2006-02-25 01:09:20

by Milan Kupcevic

[permalink] [raw]
Subject: [PATCH] sata_promise: Port enumeration order - SATA 150 TX4, SATA 300 TX4

From: Milan Kupcevic <[email protected]>

Fix Promise SATAII 150 TX4 (PDC40518) and Promise SATA 300 TX4
(PDC40718-GP) wrong port enumeration order that makes it (nearly)
impossible to deal with boot problems using two or more drives.

Signed-off-by: Milan Kupcevic <[email protected]>
---

The current kernel driver assumes:

port 1 - scsi3
port 2 - scsi1
port 3 - scsi0
port 4 - scsi2

Having 4 hard drives connected to the controller grub recognizes the
port 1 connected drive as "(hd0)" but kernel recognizes the port 3
connected drive as scsi0:0:0:0 (/dev/sda). There is no clean way to make
it boot correctly.

sata_promise.c | 16 ++++++++++------
1 files changed, 10 insertions(+), 6 deletions(-)

diff -uprN ./drivers/scsi/sata_promise.c
../linux/drivers/scsi/sata_promise.c
--- ./drivers/scsi/sata_promise.c 2006-02-17 17:23:45.000000000 -0500
+++ ../linux/drivers/scsi/sata_promise.c 2006-02-24
19:35:16.000000000 -0500
@@ -707,14 +707,18 @@ static int pdc_ata_init_one (struct pci_

/* notice 4-port boards */
switch (board_idx) {
- case board_20319:
+ case board_20319: /* tx4 */
probe_ent->n_ports = 4;

- pdc_ata_setup_port(&probe_ent->port[2], base + 0x300);
- pdc_ata_setup_port(&probe_ent->port[3], base + 0x380);
-
- probe_ent->port[2].scr_addr = base + 0x600;
- probe_ent->port[3].scr_addr = base + 0x700;
+ pdc_ata_setup_port(&probe_ent->port[0], base + 0x380);
+ pdc_ata_setup_port(&probe_ent->port[1], base + 0x280);
+ pdc_ata_setup_port(&probe_ent->port[2], base + 0x200);
+ pdc_ata_setup_port(&probe_ent->port[3], base + 0x300);
+
+ probe_ent->port[0].scr_addr = base + 0x700;
+ probe_ent->port[1].scr_addr = base + 0x500;
+ probe_ent->port[2].scr_addr = base + 0x400;
+ probe_ent->port[3].scr_addr = base + 0x600;
break;
case board_2037x:
probe_ent->n_ports = 2;

--
Milan Kupcevic
System Administrator
Harvard University
Department of Physics


2006-02-25 01:17:05

by Jeff Garzik

[permalink] [raw]
Subject: Re: [PATCH] sata_promise: Port enumeration order - SATA 150 TX4, SATA 300 TX4

Milan Kupcevic wrote:
> From: Milan Kupcevic <[email protected]>
>
> Fix Promise SATAII 150 TX4 (PDC40518) and Promise SATA 300 TX4
> (PDC40718-GP) wrong port enumeration order that makes it (nearly)
> impossible to deal with boot problems using two or more drives.
>
> Signed-off-by: Milan Kupcevic <[email protected]>
> ---
>
> The current kernel driver assumes:
>
> port 1 - scsi3
> port 2 - scsi1
> port 3 - scsi0
> port 4 - scsi2

The current kernel driver assumes nothing, but simply exports what the
hardware gives us.

It sounds like you are trying to patch the kernel because you received
an incorrectly-wired board.

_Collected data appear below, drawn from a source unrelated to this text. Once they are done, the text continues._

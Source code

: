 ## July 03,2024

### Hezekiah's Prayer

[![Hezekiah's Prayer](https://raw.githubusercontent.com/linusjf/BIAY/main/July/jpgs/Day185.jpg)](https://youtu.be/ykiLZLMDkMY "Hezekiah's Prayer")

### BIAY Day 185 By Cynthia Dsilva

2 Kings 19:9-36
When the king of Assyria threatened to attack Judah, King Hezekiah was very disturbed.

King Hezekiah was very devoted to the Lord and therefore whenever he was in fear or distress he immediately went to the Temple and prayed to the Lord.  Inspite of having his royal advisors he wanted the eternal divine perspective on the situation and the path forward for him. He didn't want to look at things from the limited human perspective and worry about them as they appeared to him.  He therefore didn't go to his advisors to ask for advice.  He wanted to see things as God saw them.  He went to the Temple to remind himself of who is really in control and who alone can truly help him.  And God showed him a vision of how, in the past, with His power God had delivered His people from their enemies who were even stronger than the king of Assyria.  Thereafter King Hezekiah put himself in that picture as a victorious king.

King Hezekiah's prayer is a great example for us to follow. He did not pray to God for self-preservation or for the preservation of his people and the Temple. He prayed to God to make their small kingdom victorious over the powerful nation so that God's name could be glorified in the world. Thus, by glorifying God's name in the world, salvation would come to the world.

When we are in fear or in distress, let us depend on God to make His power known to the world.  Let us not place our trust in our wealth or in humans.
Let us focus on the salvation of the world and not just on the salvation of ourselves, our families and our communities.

NAK.

Jeff



2006-02-25 01:42:12

by Milan Kupcevic

[permalink] [raw]
Subject: Re: [PATCH] sata_promise: Port enumeration order - SATA 150 TX4, SATA 300 TX4

Jeff Garzik wrote:

> Milan Kupcevic wrote:
>
>> From: Milan Kupcevic <[email protected]>
>>
>> Fix Promise SATAII 150 TX4 (PDC40518) and Promise SATA 300 TX4
>> (PDC40718-GP) wrong port enumeration order that makes it (nearly)
>> impossible to deal with boot problems using two or more drives.
>>
>> Signed-off-by: Milan Kupcevic <[email protected]>
>> ---
>>
>> The current kernel driver assumes:
>>
>> port 1 - scsi3
>> port 2 - scsi1
>> port 3 - scsi0
>> port 4 - scsi2
>
>
> The current kernel driver assumes nothing, but simply exports what the
> hardware gives us.
>
> It sounds like you are trying to patch the kernel because you received
> an incorrectly-wired board. NAK.
>
> Jeff
>

I have tested two SATAII150TX4 (chip PDC40518 id: 105a:3d18 (rev 02))
adapters and one SATA300TX4 (chip PDC40718-GP id: 105a:3d17 (rev 02))
adapter on three different boards in last several days with exactly the
same results.

The problem disappears when using the driver form the http://www.promise.com site.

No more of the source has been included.